• AIM OF THE EXERCISE:
Among the entries below, how many lines have the word "chmurze"? Answer only with the number.

-*-*-

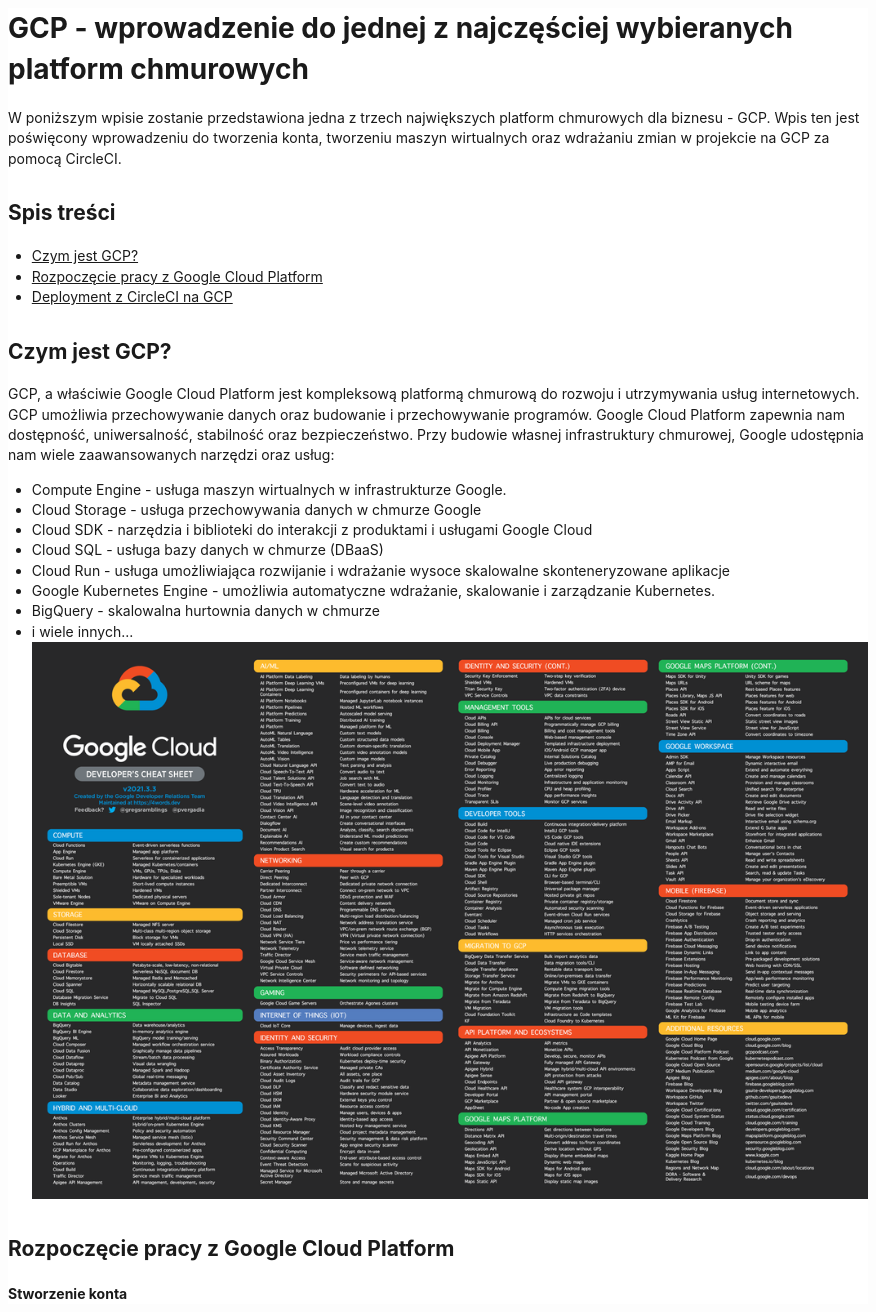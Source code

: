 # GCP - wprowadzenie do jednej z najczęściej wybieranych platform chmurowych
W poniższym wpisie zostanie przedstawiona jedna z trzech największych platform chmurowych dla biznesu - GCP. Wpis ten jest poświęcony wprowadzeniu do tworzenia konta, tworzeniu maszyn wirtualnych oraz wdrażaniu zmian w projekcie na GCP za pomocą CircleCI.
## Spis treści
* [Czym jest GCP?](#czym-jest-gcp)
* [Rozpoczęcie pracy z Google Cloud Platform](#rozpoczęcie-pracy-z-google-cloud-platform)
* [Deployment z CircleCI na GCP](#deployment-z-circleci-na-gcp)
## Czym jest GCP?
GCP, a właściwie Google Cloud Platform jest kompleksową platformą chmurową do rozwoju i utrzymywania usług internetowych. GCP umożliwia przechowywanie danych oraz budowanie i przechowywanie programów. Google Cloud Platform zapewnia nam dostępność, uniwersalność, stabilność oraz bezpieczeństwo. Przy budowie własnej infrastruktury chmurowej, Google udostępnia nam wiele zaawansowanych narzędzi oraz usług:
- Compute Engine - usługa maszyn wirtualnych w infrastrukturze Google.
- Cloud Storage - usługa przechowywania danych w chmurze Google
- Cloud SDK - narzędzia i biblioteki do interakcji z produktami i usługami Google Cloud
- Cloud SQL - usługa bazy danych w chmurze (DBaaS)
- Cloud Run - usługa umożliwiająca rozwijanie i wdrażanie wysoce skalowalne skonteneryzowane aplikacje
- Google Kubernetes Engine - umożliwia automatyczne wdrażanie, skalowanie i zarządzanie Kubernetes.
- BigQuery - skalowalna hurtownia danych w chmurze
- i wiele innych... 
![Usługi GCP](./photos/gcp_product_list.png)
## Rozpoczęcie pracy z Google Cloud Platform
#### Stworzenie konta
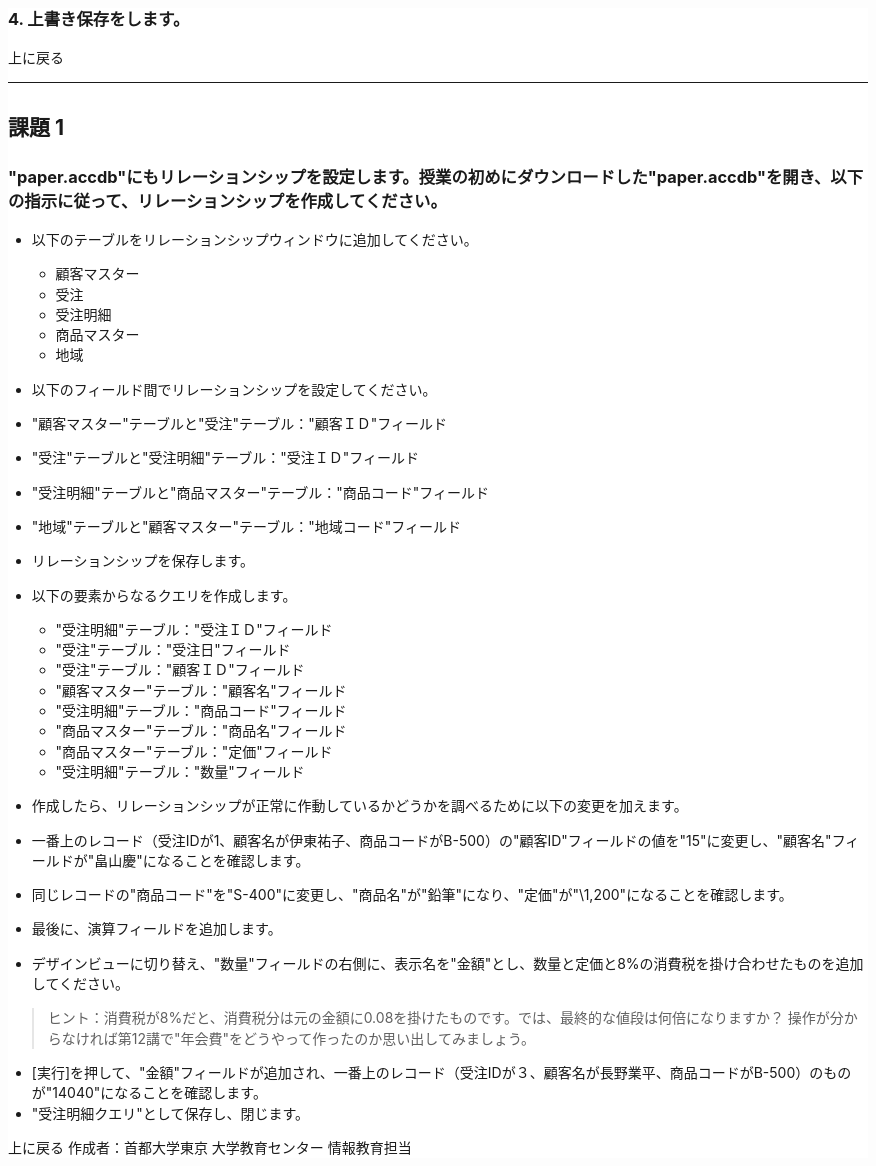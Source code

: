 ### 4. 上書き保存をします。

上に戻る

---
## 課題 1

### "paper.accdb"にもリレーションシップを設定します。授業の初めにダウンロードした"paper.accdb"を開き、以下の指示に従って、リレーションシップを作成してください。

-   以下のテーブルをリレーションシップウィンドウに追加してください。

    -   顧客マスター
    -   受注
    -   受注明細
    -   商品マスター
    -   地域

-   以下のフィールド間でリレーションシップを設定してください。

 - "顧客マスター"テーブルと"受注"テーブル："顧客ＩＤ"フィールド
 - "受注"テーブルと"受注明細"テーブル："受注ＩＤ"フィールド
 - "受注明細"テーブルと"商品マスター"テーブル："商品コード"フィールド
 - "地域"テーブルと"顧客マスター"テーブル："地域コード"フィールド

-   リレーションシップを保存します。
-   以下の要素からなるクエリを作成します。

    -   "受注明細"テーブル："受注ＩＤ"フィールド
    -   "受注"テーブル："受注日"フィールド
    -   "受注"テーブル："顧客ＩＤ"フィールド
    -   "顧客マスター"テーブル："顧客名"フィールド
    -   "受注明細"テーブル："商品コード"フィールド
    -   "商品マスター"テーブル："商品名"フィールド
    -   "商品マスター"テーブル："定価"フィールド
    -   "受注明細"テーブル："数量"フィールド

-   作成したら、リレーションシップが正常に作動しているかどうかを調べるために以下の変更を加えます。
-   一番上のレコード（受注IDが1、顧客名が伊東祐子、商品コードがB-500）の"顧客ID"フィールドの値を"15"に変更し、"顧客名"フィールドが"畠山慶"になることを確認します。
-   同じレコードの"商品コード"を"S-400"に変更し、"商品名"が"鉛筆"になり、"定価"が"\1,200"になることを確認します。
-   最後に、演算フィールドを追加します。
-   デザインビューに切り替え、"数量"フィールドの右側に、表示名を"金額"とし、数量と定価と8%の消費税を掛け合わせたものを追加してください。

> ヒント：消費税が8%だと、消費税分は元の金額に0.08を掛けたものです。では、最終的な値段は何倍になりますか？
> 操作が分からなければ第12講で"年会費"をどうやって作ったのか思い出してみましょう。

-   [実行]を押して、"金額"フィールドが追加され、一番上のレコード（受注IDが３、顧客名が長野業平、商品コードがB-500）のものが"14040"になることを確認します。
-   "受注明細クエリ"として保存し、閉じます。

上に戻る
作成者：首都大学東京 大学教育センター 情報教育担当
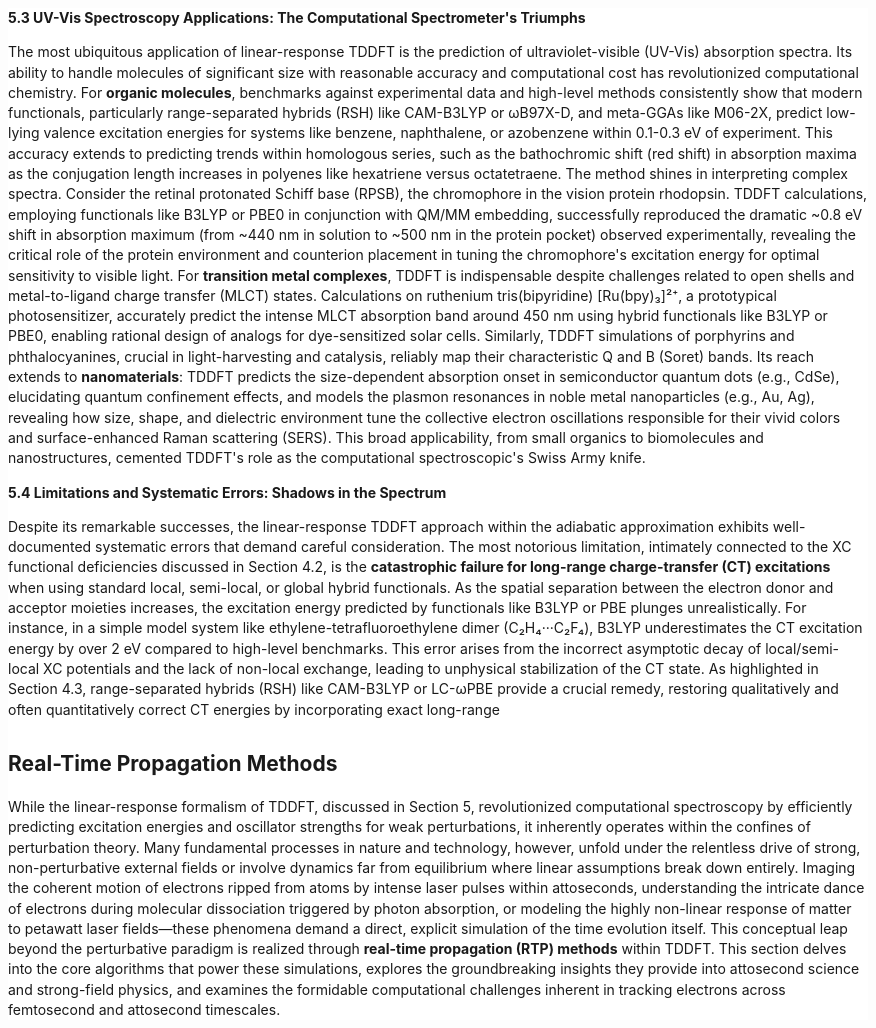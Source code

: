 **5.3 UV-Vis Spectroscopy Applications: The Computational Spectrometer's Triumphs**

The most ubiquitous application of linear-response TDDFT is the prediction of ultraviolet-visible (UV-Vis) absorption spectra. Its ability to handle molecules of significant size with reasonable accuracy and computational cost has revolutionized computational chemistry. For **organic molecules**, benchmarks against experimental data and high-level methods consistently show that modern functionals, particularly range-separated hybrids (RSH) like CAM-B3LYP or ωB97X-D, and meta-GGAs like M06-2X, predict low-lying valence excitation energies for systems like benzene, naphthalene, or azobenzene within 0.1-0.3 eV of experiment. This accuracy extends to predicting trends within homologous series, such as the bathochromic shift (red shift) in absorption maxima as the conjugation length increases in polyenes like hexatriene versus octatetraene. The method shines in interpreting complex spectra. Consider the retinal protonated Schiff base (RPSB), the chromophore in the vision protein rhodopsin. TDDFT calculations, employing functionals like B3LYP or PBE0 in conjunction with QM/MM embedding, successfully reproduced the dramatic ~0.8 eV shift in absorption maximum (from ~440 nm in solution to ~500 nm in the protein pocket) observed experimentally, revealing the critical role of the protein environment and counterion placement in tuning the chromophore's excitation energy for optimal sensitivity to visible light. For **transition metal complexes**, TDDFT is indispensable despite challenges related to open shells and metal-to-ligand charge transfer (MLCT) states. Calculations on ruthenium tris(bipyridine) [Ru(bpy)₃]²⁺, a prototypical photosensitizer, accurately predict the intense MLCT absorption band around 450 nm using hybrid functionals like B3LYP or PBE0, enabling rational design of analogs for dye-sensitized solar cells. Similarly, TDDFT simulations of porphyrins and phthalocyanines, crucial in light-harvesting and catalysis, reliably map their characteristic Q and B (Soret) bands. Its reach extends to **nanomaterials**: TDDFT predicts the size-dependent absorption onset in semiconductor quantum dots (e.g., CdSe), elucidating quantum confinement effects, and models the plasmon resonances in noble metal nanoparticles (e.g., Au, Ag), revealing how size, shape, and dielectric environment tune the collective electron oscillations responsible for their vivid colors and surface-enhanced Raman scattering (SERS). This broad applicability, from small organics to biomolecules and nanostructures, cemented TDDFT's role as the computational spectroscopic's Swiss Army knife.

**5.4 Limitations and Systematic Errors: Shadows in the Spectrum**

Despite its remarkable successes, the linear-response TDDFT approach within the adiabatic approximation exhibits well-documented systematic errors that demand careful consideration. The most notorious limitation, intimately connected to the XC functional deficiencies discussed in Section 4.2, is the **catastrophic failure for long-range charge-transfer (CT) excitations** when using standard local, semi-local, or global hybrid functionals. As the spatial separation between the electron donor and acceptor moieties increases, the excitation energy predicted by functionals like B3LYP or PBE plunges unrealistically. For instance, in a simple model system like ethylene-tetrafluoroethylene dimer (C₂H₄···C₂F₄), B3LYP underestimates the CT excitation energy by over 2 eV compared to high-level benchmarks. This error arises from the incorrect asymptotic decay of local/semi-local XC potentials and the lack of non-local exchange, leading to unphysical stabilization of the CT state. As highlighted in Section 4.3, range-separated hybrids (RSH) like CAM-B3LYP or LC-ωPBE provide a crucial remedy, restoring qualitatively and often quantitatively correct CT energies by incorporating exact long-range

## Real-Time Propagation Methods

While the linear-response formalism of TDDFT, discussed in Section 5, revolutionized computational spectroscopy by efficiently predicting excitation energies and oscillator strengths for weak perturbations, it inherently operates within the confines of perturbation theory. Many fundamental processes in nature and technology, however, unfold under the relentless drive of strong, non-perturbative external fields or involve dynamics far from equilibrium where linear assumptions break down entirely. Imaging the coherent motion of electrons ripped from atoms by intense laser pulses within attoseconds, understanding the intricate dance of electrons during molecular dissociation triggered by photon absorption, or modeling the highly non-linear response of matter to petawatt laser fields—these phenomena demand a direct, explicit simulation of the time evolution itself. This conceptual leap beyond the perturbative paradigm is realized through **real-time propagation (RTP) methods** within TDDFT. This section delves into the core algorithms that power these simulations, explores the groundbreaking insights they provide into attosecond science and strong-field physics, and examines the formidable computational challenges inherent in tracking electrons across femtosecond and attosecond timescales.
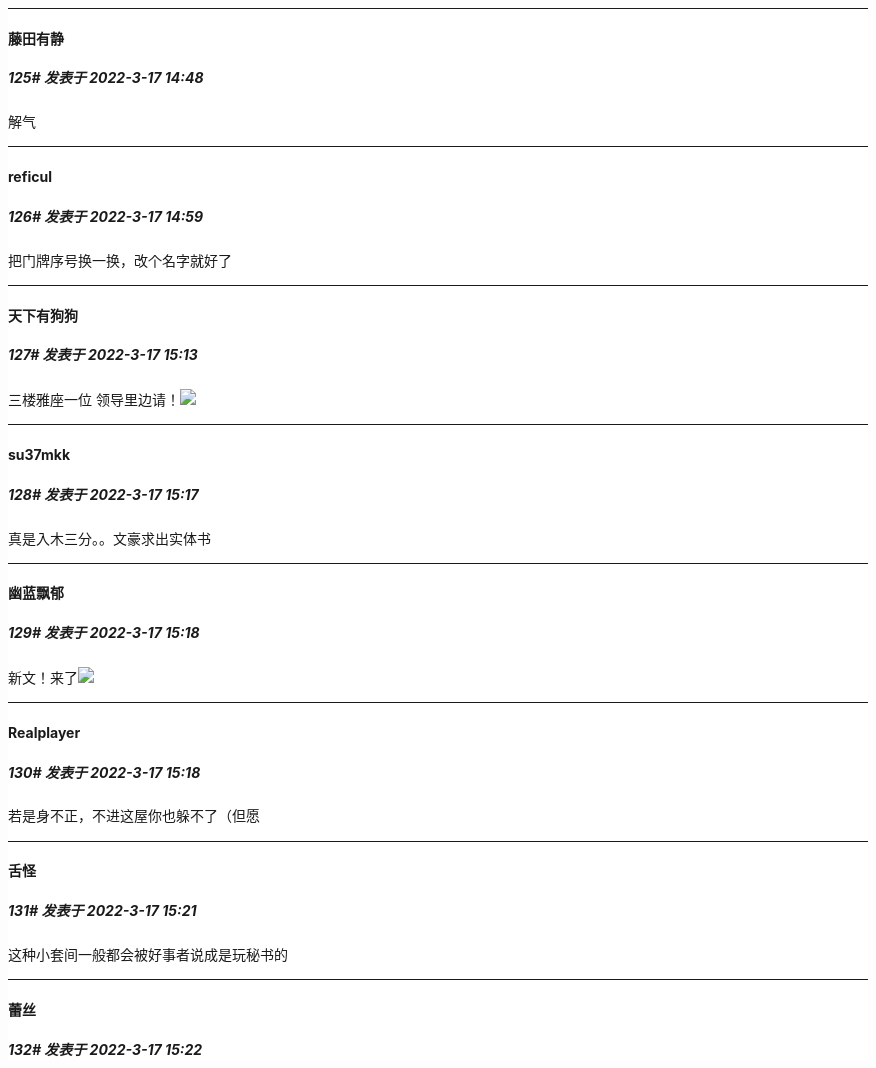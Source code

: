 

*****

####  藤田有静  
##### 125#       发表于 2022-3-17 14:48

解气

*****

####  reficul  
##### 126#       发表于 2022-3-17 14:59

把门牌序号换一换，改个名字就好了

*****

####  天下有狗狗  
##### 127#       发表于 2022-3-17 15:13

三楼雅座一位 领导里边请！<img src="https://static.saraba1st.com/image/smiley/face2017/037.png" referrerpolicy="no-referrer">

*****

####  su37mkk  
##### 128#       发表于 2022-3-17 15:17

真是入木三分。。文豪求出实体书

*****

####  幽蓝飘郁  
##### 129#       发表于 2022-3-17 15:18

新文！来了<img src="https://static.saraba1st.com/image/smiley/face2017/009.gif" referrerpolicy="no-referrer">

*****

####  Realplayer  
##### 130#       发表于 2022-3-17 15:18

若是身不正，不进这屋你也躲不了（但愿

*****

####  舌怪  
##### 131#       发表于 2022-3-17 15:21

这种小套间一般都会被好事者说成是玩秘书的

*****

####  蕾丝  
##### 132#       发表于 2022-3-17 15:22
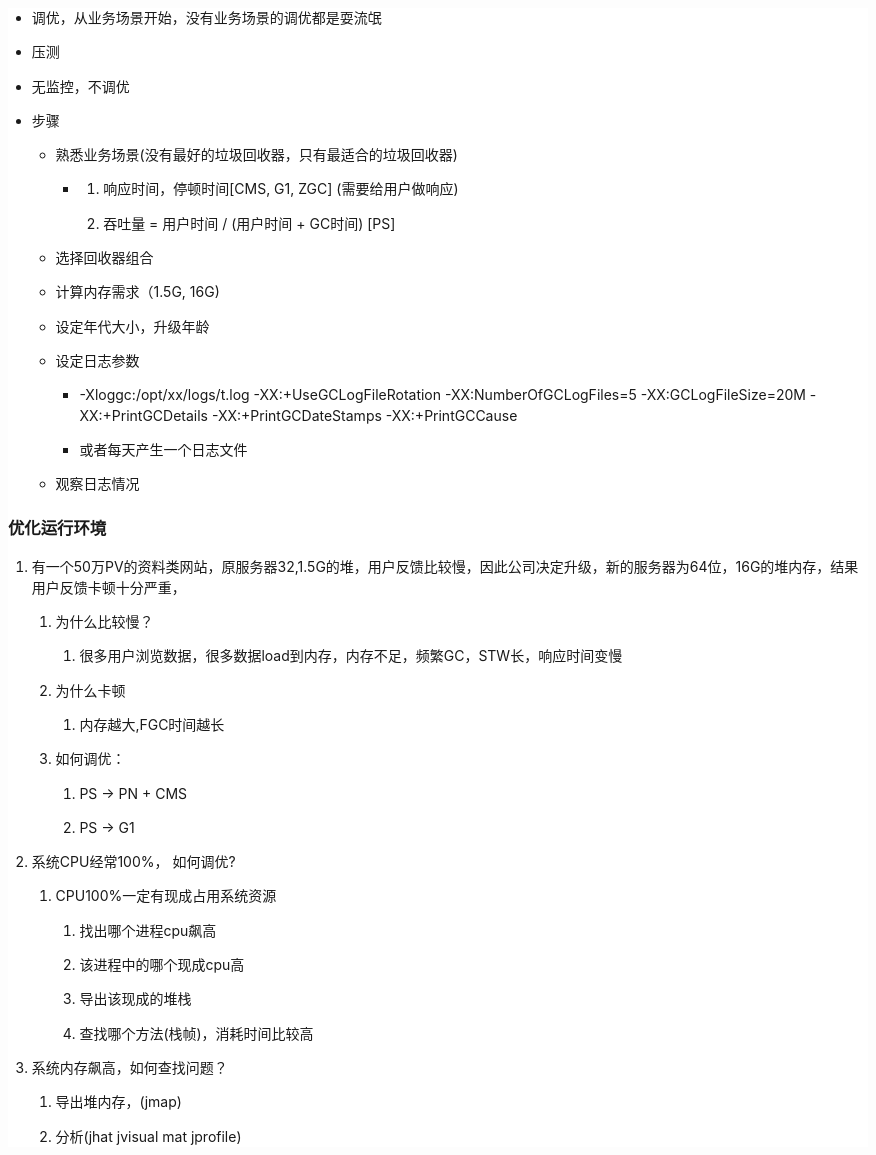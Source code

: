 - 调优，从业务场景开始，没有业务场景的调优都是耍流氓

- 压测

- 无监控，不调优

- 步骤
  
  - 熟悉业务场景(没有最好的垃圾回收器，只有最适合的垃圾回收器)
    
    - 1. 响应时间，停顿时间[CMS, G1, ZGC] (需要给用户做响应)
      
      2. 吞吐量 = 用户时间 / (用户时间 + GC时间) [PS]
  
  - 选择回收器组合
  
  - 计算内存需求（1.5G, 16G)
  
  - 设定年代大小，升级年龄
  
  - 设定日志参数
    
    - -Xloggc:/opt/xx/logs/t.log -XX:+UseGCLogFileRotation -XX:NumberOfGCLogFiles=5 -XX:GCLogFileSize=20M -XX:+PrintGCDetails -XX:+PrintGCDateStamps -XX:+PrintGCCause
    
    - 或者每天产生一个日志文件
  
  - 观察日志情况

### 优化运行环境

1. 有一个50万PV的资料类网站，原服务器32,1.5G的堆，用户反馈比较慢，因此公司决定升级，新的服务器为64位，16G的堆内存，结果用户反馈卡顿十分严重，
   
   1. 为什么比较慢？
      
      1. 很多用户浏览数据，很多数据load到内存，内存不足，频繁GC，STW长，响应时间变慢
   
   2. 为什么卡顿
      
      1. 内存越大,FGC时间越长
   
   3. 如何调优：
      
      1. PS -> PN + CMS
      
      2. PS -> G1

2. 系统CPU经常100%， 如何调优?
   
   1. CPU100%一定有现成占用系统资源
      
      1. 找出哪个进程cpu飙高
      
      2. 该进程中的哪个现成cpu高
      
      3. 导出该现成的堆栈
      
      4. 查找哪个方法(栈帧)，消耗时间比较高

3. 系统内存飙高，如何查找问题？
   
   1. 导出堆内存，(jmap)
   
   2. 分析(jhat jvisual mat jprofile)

-*-*-

• EXERCISE SOLUTION:
3